* **Task to complete**:
Across the entries below, work out how many lines contain "Baptiſm". Please give the number only.

Stored data entries

=-=-=

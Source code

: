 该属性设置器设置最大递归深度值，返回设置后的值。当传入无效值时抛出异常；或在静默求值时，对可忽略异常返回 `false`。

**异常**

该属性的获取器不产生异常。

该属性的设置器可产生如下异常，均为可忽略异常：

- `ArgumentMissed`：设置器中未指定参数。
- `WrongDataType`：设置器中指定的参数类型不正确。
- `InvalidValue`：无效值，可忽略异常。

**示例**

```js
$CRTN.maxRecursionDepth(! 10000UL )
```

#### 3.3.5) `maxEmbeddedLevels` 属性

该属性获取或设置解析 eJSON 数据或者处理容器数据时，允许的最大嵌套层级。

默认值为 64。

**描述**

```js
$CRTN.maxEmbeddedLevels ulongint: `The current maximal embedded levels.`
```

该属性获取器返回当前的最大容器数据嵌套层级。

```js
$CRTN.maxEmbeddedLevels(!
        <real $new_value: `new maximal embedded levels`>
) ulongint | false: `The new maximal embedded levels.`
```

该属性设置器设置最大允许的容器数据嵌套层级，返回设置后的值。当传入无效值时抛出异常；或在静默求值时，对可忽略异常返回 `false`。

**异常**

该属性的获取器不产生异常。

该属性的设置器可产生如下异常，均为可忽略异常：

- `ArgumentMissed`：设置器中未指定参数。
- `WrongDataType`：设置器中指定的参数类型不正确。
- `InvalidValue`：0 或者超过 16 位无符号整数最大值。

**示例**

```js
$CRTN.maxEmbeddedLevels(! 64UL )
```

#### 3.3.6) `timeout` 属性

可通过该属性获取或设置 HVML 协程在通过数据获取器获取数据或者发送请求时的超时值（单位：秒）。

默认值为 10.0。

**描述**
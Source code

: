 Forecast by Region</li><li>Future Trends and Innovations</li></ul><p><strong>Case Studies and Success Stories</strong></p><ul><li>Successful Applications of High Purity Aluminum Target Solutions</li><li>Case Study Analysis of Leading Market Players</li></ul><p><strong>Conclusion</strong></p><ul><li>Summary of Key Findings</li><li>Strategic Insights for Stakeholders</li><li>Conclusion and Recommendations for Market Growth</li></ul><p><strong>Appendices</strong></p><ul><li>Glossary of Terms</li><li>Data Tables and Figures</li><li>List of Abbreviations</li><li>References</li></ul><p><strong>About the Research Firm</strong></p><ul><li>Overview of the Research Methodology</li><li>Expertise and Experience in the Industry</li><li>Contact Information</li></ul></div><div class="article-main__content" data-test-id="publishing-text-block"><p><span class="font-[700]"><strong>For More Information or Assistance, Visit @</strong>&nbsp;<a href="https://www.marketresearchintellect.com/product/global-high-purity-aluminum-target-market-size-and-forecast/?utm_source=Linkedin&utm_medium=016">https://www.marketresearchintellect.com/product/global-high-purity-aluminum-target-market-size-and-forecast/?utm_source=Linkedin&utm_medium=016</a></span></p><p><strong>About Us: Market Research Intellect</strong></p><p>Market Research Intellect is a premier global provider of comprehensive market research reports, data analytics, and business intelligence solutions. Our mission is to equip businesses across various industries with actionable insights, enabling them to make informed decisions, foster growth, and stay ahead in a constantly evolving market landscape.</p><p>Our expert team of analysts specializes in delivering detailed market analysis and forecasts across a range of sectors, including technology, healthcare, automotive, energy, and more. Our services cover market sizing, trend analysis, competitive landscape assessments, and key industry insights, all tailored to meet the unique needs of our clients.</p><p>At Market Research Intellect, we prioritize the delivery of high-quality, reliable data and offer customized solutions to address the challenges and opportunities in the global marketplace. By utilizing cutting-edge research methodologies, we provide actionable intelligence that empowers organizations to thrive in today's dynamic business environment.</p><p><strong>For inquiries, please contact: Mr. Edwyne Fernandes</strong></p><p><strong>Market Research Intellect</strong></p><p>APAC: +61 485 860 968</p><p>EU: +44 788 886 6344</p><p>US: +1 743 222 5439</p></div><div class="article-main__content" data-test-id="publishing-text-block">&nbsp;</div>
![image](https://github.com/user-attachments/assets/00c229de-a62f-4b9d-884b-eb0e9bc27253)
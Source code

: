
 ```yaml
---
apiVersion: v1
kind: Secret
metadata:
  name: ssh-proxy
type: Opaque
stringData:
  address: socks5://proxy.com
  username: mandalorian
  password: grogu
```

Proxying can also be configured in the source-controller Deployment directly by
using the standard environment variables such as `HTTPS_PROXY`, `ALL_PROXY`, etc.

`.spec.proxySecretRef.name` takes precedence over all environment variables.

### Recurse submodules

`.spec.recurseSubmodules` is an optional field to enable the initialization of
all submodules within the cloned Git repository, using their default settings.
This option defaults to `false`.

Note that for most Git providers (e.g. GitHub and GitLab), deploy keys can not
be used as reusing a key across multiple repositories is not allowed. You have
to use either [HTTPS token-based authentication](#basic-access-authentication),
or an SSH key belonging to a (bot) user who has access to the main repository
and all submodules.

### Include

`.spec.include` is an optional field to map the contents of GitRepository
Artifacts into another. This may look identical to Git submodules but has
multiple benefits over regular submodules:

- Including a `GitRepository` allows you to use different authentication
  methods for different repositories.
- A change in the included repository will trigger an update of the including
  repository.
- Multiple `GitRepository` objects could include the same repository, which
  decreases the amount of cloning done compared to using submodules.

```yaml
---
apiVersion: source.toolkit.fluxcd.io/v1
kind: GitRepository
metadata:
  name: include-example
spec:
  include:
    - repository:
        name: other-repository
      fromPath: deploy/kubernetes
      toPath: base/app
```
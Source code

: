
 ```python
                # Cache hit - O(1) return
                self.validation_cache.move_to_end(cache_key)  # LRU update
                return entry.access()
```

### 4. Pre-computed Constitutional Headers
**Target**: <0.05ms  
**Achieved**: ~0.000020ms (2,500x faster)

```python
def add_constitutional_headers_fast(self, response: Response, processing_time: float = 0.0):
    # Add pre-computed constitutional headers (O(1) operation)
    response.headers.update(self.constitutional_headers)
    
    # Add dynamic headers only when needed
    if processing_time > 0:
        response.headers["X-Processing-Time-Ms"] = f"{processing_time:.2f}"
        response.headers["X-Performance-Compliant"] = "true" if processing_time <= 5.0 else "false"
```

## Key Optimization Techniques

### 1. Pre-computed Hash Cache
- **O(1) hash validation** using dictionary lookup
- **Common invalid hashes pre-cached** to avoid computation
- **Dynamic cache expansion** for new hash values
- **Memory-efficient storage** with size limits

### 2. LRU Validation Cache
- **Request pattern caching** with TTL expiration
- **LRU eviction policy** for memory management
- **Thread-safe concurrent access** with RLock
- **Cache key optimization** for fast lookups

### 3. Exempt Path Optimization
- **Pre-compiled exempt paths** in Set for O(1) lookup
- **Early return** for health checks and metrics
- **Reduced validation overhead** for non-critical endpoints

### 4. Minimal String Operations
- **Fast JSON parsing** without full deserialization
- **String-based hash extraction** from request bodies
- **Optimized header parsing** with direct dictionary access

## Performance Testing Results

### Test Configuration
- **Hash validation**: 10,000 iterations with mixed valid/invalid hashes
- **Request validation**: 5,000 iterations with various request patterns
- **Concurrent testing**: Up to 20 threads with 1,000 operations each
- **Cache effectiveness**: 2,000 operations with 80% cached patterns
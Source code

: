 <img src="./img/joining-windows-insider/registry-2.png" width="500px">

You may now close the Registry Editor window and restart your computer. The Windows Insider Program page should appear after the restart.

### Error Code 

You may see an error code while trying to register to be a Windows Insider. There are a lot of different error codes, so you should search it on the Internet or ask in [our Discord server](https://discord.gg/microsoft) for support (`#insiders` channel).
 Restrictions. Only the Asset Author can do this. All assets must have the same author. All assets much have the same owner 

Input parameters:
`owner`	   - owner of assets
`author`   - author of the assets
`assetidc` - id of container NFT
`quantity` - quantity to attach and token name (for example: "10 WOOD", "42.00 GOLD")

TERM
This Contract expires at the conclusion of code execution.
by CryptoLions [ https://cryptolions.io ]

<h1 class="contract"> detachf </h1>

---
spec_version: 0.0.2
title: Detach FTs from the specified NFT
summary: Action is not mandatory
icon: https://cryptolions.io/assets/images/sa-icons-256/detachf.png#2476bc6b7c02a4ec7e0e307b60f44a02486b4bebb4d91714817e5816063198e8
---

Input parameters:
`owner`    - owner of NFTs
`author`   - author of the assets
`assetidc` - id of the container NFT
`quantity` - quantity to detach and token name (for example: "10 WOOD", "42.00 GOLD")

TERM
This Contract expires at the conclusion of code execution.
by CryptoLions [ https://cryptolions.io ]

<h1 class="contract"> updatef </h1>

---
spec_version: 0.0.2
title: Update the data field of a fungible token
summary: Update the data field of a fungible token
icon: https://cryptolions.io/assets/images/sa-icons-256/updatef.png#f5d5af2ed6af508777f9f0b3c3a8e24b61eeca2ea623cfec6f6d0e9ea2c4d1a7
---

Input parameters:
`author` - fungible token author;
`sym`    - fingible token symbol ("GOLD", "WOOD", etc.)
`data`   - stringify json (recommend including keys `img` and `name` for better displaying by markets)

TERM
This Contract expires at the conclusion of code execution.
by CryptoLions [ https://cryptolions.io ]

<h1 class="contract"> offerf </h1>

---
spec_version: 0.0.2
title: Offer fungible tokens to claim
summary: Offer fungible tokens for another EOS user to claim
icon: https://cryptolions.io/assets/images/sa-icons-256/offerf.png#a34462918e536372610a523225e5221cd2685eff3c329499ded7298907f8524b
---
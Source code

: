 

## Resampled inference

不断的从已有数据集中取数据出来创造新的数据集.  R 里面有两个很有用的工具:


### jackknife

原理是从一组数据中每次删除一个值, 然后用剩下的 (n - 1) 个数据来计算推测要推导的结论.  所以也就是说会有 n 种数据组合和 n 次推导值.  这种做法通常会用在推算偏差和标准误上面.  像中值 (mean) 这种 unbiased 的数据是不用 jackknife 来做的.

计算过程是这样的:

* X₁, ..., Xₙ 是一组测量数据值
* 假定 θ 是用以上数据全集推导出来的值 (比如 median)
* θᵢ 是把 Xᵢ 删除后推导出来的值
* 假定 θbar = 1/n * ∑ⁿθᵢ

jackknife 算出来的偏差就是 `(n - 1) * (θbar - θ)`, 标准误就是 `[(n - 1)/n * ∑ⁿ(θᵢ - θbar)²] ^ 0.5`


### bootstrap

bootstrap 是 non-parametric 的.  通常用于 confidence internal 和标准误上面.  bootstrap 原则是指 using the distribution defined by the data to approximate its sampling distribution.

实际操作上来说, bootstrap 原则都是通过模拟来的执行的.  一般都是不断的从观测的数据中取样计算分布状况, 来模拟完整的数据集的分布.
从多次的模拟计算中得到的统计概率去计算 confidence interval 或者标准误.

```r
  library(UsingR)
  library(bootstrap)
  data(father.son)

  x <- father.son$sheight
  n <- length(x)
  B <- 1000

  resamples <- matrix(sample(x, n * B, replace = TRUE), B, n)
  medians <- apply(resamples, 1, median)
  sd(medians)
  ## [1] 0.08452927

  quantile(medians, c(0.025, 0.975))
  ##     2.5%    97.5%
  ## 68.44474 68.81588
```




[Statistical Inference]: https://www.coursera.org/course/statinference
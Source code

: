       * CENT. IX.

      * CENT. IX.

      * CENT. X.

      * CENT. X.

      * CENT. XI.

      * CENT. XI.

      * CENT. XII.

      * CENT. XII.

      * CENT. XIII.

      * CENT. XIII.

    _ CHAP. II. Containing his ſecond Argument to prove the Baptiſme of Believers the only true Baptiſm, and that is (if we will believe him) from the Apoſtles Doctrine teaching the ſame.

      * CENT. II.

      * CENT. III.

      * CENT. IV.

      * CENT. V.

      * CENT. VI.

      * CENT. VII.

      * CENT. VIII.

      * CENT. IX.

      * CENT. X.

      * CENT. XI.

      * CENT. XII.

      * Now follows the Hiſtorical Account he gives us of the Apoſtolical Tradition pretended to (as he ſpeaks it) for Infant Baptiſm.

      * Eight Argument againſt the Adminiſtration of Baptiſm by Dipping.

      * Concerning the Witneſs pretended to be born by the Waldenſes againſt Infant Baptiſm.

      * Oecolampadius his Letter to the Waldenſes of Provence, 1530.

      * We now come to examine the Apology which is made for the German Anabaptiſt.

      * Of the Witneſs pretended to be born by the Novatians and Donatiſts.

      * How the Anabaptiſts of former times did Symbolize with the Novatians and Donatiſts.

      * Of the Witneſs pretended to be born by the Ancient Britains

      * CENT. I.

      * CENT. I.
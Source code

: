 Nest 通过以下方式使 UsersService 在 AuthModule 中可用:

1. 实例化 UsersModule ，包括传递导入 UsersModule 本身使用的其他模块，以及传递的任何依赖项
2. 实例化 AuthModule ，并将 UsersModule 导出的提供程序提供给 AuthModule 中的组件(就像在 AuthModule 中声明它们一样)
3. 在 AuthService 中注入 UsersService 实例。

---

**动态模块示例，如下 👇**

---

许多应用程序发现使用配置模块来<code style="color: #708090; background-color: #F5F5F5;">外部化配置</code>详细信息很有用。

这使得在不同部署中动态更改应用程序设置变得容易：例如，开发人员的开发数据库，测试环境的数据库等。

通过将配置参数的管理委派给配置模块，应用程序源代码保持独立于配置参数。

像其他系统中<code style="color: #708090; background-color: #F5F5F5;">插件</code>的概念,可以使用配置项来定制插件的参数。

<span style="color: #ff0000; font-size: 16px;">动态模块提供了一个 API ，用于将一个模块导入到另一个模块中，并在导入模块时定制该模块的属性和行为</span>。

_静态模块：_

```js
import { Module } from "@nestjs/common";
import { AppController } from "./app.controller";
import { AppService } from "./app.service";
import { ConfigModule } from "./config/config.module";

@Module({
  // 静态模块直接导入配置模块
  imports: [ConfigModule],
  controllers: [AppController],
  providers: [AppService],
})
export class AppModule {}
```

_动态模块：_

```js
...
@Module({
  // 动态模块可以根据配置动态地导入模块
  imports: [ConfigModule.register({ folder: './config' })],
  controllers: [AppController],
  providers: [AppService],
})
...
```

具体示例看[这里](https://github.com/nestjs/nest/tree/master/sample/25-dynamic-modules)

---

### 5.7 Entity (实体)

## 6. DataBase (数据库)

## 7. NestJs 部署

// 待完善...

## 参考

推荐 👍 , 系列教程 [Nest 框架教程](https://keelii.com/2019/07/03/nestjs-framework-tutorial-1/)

=-=-=

* **Answer below**:
4